The Bay Area also ranked as a national leader for average effective rents at the end of 2017. San Francisco’s average prices were at $3,288, a rate beat only by New York City. San Jose and Oakland weren’t far behind, with effective rents at $2,680 and $2,259, respectively, according to RealPage.
Other Markets of Note
Although Denver has been one of the nation’s 15 most active construction markets this cycle, rents have still risen there 48.3% since 2010. “Model demographics and economic growth were among the reasons this market has done so well in the face of such heavy supply volumes,” RealPage says in its report. “Like the Bay Area, Denver logged strong performances early in the cycle. But annual rent growth actually peaked near 12% in 2015 before coming down in more recent years. Average prices were at $1,401 in Denver at the end of 2017.”

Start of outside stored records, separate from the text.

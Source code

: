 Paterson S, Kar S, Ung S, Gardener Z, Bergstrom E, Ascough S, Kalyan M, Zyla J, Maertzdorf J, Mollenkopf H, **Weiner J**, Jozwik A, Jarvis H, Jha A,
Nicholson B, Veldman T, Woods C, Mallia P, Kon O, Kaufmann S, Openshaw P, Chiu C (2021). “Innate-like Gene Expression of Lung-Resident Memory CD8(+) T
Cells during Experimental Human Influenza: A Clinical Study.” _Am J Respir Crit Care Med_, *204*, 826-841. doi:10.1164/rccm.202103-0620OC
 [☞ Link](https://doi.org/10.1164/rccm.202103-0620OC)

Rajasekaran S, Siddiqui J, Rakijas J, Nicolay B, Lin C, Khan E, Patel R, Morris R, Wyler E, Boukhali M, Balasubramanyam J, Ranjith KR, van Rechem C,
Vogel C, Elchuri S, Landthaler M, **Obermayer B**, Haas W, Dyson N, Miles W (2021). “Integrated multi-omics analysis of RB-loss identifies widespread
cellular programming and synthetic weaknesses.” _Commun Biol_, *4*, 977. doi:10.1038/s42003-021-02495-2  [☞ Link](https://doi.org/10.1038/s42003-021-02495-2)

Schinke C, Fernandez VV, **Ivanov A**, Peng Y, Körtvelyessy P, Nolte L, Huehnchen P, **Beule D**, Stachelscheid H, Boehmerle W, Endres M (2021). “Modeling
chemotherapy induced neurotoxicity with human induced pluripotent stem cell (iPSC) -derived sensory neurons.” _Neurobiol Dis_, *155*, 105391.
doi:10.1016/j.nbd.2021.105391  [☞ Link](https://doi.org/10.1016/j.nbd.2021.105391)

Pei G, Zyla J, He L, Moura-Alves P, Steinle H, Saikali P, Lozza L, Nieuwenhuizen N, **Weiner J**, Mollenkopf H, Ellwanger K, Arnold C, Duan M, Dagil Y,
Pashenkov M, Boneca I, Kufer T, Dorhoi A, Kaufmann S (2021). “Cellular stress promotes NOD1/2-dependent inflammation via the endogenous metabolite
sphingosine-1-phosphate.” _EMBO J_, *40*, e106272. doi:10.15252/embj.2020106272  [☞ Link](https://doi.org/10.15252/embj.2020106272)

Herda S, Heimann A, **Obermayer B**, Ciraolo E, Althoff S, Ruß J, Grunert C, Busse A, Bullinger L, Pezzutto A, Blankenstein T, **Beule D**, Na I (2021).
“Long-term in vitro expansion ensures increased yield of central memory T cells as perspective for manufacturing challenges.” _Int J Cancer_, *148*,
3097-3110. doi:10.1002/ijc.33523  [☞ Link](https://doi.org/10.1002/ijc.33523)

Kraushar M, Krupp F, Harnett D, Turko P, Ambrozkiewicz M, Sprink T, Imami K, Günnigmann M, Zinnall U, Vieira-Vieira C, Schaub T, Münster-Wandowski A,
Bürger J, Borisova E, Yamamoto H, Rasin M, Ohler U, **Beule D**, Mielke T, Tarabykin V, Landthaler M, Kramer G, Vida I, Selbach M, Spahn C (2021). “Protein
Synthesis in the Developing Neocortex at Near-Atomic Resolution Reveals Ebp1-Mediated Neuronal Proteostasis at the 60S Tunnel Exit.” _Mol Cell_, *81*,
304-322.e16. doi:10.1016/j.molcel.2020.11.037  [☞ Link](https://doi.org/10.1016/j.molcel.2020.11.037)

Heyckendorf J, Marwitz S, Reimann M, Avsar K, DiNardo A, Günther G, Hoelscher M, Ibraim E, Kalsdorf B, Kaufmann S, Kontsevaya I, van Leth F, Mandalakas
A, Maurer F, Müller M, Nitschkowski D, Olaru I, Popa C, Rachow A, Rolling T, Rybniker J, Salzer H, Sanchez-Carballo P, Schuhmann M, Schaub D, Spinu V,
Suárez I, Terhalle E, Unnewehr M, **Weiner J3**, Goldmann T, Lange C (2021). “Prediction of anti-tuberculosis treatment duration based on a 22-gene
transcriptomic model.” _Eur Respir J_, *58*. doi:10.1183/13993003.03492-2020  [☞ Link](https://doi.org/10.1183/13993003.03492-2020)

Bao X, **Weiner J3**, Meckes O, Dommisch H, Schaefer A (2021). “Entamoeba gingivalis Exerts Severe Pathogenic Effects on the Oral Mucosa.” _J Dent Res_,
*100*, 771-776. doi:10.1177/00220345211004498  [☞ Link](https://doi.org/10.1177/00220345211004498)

Other West Coast markets that have posted big numbers include Portland, Seattle, and Sacramento. Portland recorded a total increase of 45.5% since 2010, while rents went up 43.6% in Seattle. Portland rent growth peaked near 13% in 2015 but has come down significantly since then.
Seattle has managed to sustain strong rent-growth levels throughout most of the cycle. “That’s remarkable, given a big volume of new apartment additions over the past eight years. However, the market has seen some moderation recently,” the report states. “While still solid, occupancy has come down from its recent peak, and the pace of rent growth is nearing the U.S. norm.”
Sacramento was a late-cycle recovery story, according to RealPage, but rent growth there has been booming lately. Sacramento has ranked among the top five major U.S. metros for annual rent growth in each of the past six quarters, as occupancy remains very tight and construction has remained limited. In total, this metro has registered price increases of 41% since 2010.
Rounding Out the Top 10
Nashville, Tenn.; Fort Worth, Texas; and Atlanta close out the national top 10 list, with each of these markets recording rent hikes between about 35% and 37% during the current cycle. Average rents in Nashville surpassed the $1,000 mark for the first time, in mid-2015, and now sit at $1,116. Only recently has performance moderated in Nashville, as already-elevated apartment completion volumes have climbed into record territory, RealPage says. Last year, Nashville’s inventory grew 7.4%, the highest annual expansion rate among all major markets since 2010.
Fort Worth saw rent growth peak at around 7% in 2015 and 2016 but is now logging price hikes closer to the metro’s historical norm as apartment deliveries have increased, RealPage explains. Atlanta was also a relatively late-cycle achiever, with rent growth peaking in 2014 and 2015 before coming down to a more moderate positioning at 3.3% in 2017.